Three questions. One: if I cancel this tomorrow, what stops running? If the answer is 'lots of things', the tool owns your processes. Two: where are my processes encoded? If inside a vendor database, they are locked. If on my own disk as plaintext, they are not. Three: does the vendor publish a 'migrate off us' docs page that takes less than five minutes to read? If not, assume a lock. Run each tool on your shortlist through these. The list gets short quickly.

What about integration count? Doesn't Zapier's 8,000+ apps beat Clone's zero connectors?
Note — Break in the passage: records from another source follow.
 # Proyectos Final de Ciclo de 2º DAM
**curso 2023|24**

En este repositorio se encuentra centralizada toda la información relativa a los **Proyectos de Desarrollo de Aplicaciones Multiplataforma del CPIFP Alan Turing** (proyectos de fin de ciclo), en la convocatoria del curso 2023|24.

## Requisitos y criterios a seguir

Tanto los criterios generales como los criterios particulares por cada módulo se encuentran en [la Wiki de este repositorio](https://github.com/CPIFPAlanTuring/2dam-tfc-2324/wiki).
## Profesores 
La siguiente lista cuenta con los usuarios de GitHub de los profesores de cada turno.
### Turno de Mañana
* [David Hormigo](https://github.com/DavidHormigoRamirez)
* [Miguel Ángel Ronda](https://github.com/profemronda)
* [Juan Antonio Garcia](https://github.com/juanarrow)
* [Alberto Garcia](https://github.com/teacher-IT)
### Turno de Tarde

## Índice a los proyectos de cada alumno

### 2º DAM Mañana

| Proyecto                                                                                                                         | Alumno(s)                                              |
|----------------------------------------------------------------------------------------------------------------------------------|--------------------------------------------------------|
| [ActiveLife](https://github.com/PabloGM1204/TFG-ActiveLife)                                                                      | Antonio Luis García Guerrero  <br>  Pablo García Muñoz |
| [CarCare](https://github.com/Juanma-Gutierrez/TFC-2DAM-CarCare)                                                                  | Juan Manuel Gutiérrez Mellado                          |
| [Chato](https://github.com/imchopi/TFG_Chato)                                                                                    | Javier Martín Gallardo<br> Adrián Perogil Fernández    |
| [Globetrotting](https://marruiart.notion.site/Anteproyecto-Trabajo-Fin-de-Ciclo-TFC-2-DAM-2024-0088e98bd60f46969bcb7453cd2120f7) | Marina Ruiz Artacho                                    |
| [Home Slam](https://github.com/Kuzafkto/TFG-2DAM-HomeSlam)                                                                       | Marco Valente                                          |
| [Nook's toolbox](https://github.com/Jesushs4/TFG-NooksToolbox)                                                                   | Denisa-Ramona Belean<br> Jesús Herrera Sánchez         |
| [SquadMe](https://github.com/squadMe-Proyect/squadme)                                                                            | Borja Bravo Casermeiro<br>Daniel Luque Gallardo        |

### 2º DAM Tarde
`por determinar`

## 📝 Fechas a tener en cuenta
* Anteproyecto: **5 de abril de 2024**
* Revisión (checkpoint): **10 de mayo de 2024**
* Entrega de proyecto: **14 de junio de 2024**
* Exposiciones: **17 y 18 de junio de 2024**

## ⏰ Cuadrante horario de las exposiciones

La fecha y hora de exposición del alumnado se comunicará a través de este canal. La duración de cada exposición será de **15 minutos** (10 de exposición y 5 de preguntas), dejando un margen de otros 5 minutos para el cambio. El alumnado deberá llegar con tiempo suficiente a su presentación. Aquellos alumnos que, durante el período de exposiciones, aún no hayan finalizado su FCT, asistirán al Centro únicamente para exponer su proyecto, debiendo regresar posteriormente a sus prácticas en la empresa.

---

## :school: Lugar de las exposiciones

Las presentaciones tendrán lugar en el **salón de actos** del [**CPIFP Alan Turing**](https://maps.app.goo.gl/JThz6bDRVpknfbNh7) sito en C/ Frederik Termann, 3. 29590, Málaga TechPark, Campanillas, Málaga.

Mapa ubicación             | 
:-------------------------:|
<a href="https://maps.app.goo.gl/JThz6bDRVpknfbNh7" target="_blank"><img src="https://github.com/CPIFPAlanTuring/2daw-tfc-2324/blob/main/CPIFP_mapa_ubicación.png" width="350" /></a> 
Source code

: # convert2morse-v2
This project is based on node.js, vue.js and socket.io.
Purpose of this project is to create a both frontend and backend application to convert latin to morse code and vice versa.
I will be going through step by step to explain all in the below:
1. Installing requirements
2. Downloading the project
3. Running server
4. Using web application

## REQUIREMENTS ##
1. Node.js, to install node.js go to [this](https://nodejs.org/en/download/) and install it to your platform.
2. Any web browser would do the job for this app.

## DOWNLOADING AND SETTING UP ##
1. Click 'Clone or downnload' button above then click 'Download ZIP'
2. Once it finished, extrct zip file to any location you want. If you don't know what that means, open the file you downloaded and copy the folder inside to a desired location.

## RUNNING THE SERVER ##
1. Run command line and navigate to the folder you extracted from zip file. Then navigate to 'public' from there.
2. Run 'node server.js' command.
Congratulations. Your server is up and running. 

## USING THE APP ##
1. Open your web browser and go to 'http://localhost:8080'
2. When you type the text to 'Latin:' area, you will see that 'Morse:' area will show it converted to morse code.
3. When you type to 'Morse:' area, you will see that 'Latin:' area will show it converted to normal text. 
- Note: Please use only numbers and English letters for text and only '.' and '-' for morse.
Count wise, yes. Meaning wise, the count is not the metric. Clone does not ship connectors because it uses the Computer Agent layer (see architecture.tsx) to read the screen and drive apps directly. That includes apps without any public API, like QuickBooks Desktop, small-firm legal billing tools, your bespoke client portal, legacy ERP. Zapier's 8,000 is the ceiling of what it can ever automate. Clone's zero is shorthand for 'whatever runs on your Mac counts'. Different axis, different answer.

How do I try Clone on a real process without committing to rebuild my stack?

That is the whole appeal of a tool designed to be removable. Install Clone, pick one recurring process (Monday invoicing, Friday admin, Thursday pipeline update), talk to Clone in plain English, watch it drive your actual apps, save the instruction as a ritual. If after 21 days it has not earned its $49, uninstall it. Your apps open the next morning exactly as they did before. Nothing to migrate, nothing to rebuild, no sunset plan. The product is designed so the exit cost is the same as the entry cost: a Command-Q away.

Who is Clone actually for?

Solo consultants, small advisory firms, boutique accounting, law, and design practices of 1 to 10 people. Teams where there is no dedicated automation engineer, no BPM admin, no RevOps team. Teams whose operators already own QuickBooks, Gmail, a CRM, a transcript tool, and Sheets, and whose problem is not 'we need more tools', it is 'the tools we already bought do not talk to each other and I do it all by hand'. Clone is the BPA tool that takes the stack you have and makes it run itself, without asking you to consolidate, migrate, or rebuild.